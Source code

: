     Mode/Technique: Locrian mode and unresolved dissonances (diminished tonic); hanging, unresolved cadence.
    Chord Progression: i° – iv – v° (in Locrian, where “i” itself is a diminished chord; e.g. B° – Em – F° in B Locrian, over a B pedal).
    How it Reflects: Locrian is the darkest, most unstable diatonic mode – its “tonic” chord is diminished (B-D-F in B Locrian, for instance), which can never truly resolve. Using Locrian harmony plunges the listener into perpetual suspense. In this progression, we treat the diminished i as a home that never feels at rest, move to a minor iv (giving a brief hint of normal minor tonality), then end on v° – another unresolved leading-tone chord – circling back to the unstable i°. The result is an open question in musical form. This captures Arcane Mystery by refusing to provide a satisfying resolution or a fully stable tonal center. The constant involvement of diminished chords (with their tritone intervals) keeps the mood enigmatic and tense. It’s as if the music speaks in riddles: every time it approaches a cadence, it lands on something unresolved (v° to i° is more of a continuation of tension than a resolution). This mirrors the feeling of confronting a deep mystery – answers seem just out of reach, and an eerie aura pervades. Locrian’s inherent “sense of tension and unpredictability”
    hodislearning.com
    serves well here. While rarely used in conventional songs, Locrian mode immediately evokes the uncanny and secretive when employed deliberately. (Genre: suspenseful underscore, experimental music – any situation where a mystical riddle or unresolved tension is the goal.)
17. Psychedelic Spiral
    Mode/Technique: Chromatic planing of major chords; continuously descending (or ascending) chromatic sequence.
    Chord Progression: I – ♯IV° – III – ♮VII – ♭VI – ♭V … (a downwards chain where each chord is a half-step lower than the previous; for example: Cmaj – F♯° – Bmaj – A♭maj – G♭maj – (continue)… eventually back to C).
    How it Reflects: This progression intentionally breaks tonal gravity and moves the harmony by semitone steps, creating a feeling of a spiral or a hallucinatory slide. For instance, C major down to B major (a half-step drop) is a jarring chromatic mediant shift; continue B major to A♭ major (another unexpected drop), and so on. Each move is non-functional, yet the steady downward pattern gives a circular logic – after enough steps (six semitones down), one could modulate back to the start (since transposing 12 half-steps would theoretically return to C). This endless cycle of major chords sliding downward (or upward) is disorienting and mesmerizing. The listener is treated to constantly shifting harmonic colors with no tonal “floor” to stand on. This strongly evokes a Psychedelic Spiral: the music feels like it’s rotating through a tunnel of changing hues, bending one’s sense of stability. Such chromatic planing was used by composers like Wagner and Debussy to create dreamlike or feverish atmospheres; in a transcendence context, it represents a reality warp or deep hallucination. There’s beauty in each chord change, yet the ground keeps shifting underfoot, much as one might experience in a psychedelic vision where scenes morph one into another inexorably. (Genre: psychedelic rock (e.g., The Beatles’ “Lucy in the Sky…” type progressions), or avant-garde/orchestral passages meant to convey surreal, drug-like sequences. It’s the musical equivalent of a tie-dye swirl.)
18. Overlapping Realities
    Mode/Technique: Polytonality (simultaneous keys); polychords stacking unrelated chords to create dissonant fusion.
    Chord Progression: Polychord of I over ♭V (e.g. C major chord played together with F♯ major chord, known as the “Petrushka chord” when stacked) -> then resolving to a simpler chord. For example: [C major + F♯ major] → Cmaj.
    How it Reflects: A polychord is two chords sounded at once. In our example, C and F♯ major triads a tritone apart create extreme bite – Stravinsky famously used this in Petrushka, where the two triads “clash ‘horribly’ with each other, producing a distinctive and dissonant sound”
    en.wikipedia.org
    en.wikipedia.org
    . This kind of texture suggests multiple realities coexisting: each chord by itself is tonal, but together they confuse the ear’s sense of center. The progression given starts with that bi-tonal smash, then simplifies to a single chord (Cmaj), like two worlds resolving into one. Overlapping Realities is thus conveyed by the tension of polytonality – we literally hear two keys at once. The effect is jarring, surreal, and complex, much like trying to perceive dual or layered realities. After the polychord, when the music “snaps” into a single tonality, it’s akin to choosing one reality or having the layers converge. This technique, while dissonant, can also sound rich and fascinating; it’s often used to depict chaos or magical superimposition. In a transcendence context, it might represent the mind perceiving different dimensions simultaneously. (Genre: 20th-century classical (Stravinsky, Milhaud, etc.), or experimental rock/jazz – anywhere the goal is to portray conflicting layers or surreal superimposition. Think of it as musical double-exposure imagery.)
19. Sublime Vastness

- - -

» TASK REQUIREMENTS
Start at the first line of the material and transcribe each line exactly, stopping once the line containing "Chord Progression: I –" has been written.

» RESPONSE AREA
Source code

:     Mode/Technique: Locrian mode and unresolved dissonances (diminished tonic); hanging, unresolved cadence.
    Chord Progression: i° – iv – v° (in Locrian, where “i” itself is a diminished chord; e.g. B° – Em – F° in B Locrian, over a B pedal).
    How it Reflects: Locrian is the darkest, most unstable diatonic mode – its “tonic” chord is diminished (B-D-F in B Locrian, for instance), which can never truly resolve. Using Locrian harmony plunges the listener into perpetual suspense. In this progression, we treat the diminished i as a home that never feels at rest, move to a minor iv (giving a brief hint of normal minor tonality), then end on v° – another unresolved leading-tone chord – circling back to the unstable i°. The result is an open question in musical form. This captures Arcane Mystery by refusing to provide a satisfying resolution or a fully stable tonal center. The constant involvement of diminished chords (with their tritone intervals) keeps the mood enigmatic and tense. It’s as if the music speaks in riddles: every time it approaches a cadence, it lands on something unresolved (v° to i° is more of a continuation of tension than a resolution). This mirrors the feeling of confronting a deep mystery – answers seem just out of reach, and an eerie aura pervades. Locrian’s inherent “sense of tension and unpredictability”
    hodislearning.com
    serves well here. While rarely used in conventional songs, Locrian mode immediately evokes the uncanny and secretive when employed deliberately. (Genre: suspenseful underscore, experimental music – any situation where a mystical riddle or unresolved tension is the goal.)
17. Psychedelic Spiral
    Mode/Technique: Chromatic planing of major chords; continuously descending (or ascending) chromatic sequence.
    Chord Progression: I – ♯IV° – III – ♮VII – ♭VI – ♭V … (a downwards chain where each chord is a half-step lower than the previous; for example: Cmaj – F♯° – Bmaj – A♭maj – G♭maj – (continue)… eventually back to C).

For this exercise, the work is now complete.